Moreover, the Vaciks cannot show any actual prejudice requiring a new trial. "An error is prejudicial if it might reasonably have changed the result." Torchwood Props., 784 N.W.2d at 419 (quotation omitted). Because no other evidence or testimony at trial suggested that Vacik had polyps or that Dr. Connelly performed a polypectomy, even if the district court allowed counsel to argue, from one cryptic note, that a polypectomy occurred, this evidence would not have changed the result.

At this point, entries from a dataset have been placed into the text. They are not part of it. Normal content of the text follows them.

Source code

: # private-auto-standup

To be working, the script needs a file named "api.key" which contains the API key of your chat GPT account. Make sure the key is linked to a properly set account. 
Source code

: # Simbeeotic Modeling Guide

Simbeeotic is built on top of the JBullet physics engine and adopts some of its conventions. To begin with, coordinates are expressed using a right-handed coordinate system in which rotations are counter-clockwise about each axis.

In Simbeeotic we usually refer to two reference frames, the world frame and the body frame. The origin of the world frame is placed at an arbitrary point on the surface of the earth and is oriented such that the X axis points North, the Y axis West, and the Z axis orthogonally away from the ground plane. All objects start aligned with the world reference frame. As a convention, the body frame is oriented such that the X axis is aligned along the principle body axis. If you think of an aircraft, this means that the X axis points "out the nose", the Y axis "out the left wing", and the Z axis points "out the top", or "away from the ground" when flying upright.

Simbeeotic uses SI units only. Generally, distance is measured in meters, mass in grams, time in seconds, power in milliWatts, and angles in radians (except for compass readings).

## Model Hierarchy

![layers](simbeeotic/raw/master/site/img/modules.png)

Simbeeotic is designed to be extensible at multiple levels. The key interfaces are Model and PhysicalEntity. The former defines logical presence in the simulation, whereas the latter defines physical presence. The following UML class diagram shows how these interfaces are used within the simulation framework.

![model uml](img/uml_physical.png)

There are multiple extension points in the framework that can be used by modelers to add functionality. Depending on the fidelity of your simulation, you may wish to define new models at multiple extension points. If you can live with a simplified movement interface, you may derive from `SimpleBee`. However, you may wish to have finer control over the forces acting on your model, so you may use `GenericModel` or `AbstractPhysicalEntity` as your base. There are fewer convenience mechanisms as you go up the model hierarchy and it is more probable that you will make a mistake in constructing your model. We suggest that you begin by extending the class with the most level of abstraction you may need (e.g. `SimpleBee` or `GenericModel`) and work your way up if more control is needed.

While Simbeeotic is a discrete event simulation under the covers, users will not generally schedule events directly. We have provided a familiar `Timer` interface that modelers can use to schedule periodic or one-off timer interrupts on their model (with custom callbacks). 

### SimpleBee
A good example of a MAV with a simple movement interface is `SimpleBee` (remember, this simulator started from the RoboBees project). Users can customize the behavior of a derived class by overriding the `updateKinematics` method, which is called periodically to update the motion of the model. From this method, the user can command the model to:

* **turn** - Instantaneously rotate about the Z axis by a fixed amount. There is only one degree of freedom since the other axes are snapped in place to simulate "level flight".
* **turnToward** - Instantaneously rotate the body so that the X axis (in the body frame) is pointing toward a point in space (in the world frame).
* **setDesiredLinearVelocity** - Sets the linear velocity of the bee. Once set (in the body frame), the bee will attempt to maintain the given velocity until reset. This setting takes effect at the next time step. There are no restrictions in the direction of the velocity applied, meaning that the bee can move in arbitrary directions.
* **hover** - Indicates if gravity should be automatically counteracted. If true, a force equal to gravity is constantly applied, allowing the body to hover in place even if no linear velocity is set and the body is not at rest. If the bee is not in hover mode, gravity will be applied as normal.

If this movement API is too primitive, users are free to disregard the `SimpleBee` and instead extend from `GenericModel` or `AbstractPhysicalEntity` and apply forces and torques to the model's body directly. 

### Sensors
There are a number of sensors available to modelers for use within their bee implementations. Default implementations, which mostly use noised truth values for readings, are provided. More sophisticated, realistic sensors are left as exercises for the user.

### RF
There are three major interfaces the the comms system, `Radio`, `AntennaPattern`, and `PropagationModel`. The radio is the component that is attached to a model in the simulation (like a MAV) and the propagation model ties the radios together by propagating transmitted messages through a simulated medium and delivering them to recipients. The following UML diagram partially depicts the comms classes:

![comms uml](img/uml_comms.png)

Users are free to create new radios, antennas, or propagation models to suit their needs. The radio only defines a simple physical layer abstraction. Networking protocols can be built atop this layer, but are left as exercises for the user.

Dr. Connelly gave an opinion as to the cause of Vacik's injuries that did not involve negligence and the jury credited that testimony. The doctor further testified that the Xomed could not have caused the injury by explaining that significant bleeding, which was not seen during Vacik's surgery, would have occurred if the Xomed had bumped the orbital floor. Moreover, evidence of the natural dehiscences found in both the left and the right orbital floors also supports the verdict. Any possible error in limiting counsel's closing argument was therefore not prejudicial because it would not have reasonably changed the jury's verdict. In sum, the district court properly exercised its discretion in denying the Vaciks' motion for a new trial and they received a fair trial.